Frequently Asked Questions:
About the Citizen's Alternative Regional Plan

How will it work?

Instead of just building a transit system around the geographic nuisances, the Citizen's Alternative Plan fundamentally changes the transit landscape -- literally. By draining Lake Washington, not only can a rational transportation system be designed, but vast stretches of valuable urban real estate will be created. This new real estate can be used for roadways, parks, low income housing -- or sold to recoup the up-front costs of the project.

Given the history of failure of transit plans, how can we expect support for this project?

Projects like the Sound Transit and the Monorail always promise intangible benefits (e.g. pass them and someday things won't be as bad as they will be if you don't) with a huge upfront cost. It's this lack of hard results which will actually erode the political consensus that something needs to be done about Puget Sound's traffic gridlock, now rated as the second worst in the country. The Citizen's Alternative Regional Plan includes dramatic intangible benefits (how could the traffic be worse with hundreds of streets crossing where only the I5 and 520 brings used to float?)

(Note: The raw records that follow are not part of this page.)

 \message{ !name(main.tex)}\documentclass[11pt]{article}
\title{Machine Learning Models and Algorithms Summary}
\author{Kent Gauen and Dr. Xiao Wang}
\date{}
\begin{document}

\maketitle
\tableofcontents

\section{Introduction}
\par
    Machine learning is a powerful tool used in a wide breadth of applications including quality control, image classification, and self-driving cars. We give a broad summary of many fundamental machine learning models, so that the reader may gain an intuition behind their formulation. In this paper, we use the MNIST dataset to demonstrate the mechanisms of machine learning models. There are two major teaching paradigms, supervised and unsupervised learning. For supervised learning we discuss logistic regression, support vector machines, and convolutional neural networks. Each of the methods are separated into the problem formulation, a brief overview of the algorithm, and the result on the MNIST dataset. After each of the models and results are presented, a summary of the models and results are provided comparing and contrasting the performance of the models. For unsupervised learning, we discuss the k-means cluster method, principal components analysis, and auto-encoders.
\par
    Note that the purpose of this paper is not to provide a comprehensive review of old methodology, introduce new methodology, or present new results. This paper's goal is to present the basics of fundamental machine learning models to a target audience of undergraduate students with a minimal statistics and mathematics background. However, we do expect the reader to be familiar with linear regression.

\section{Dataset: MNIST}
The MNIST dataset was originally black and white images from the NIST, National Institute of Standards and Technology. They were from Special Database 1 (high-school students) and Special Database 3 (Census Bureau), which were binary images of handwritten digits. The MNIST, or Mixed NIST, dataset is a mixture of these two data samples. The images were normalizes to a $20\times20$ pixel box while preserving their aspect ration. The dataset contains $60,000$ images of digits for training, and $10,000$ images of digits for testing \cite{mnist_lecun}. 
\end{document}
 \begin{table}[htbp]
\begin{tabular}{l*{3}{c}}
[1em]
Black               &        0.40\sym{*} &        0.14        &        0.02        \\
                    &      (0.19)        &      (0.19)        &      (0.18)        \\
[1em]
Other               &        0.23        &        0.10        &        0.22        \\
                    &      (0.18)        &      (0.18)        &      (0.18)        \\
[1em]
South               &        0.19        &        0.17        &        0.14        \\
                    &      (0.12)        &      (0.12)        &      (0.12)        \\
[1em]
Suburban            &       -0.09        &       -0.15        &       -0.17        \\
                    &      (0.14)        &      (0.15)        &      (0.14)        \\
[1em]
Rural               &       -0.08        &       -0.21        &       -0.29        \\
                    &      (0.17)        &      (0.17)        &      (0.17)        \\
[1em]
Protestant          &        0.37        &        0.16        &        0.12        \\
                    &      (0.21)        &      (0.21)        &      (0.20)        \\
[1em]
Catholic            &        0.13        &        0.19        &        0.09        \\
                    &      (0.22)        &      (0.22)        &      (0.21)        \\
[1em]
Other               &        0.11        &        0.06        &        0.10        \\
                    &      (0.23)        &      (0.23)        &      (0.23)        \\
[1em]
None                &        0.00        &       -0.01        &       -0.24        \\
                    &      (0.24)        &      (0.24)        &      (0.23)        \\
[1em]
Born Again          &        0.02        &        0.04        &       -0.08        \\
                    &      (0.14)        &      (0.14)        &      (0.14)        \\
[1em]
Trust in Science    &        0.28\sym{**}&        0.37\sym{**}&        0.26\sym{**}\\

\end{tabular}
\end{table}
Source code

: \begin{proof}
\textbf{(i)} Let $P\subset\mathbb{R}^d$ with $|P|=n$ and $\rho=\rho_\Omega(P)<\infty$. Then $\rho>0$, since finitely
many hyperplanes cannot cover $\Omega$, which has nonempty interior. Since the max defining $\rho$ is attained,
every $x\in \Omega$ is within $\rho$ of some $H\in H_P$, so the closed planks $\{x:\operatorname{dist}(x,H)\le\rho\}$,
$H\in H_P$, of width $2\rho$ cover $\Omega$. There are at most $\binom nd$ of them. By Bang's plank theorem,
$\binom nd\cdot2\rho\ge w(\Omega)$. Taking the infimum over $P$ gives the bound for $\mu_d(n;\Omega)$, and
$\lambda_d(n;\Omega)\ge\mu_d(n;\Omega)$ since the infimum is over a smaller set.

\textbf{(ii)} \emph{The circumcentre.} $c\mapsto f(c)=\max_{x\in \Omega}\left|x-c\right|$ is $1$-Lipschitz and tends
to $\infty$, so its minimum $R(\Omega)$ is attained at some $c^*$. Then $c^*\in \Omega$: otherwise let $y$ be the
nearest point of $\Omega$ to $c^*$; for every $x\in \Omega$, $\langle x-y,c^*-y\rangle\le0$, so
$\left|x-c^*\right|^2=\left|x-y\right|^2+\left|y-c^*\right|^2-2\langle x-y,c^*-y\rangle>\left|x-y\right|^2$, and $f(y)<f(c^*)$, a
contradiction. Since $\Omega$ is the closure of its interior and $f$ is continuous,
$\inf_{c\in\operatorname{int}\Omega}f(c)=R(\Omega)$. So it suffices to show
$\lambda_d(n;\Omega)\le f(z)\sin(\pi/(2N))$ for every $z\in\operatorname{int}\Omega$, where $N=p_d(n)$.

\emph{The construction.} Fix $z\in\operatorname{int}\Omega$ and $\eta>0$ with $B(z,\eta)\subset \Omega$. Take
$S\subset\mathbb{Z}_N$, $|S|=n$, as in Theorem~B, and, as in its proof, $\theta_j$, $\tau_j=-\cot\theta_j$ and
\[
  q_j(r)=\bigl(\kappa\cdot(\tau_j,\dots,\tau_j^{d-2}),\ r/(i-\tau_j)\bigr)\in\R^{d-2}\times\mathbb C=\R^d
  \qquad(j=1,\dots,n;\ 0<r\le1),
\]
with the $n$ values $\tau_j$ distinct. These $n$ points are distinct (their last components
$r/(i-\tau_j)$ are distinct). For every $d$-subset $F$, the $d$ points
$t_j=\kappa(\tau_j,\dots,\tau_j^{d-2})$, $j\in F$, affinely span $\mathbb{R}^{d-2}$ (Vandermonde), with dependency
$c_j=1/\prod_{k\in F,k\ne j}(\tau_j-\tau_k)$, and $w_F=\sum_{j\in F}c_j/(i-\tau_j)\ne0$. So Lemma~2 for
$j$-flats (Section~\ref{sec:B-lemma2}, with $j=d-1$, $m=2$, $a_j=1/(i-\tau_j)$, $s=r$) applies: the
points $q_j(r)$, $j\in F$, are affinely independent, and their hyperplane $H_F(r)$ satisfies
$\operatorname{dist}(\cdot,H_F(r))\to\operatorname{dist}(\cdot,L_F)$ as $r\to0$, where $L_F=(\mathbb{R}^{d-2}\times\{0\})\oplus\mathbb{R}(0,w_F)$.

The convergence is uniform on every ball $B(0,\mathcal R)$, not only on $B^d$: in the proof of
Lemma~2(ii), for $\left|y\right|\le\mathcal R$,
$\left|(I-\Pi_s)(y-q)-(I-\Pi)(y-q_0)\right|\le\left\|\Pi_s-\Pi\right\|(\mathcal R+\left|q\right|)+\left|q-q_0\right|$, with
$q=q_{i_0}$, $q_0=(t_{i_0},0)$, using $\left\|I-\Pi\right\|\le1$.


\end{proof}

But, more importantly, it offers a plethora of tangible benefits. Politicians will have new neighborhoods and voters to absorb, hundreds of streets and parks to name after themselves and their buddies. The addition of large new tracts of residential land will result in decreased housing costs in the region and increased availability. Combined with building a more rationally designed transportation infrastructure, the Plan will herald an unprecedented boom of economic activity.

But what about the Monorail -- we love the idea of the Monorail!

We love the Monorail, the 60's World's Fair monorail that runs from Seattle Center to Westlake.  It is pretty neat looking and we really loved the Simpsons episode where Springfield got a Monorail.  We'll even go so far as to say that using recent Monorail breakdowns to cast aspersions on Monorails in general seems to us a bit like not buying a new car because that damn 1961 Chevy you've been hauling around town in all these years breaks down now and then. 

But, face it: it's over.  Sure, voters showed affection for the Monorail, but once it has a real price tag and an actual route attached to it, it was DOA.   

So we say: love the Monorail --  but don't have a One Track Mind when it comes to solving the larger problem!

How much will this cost and where will the money come from?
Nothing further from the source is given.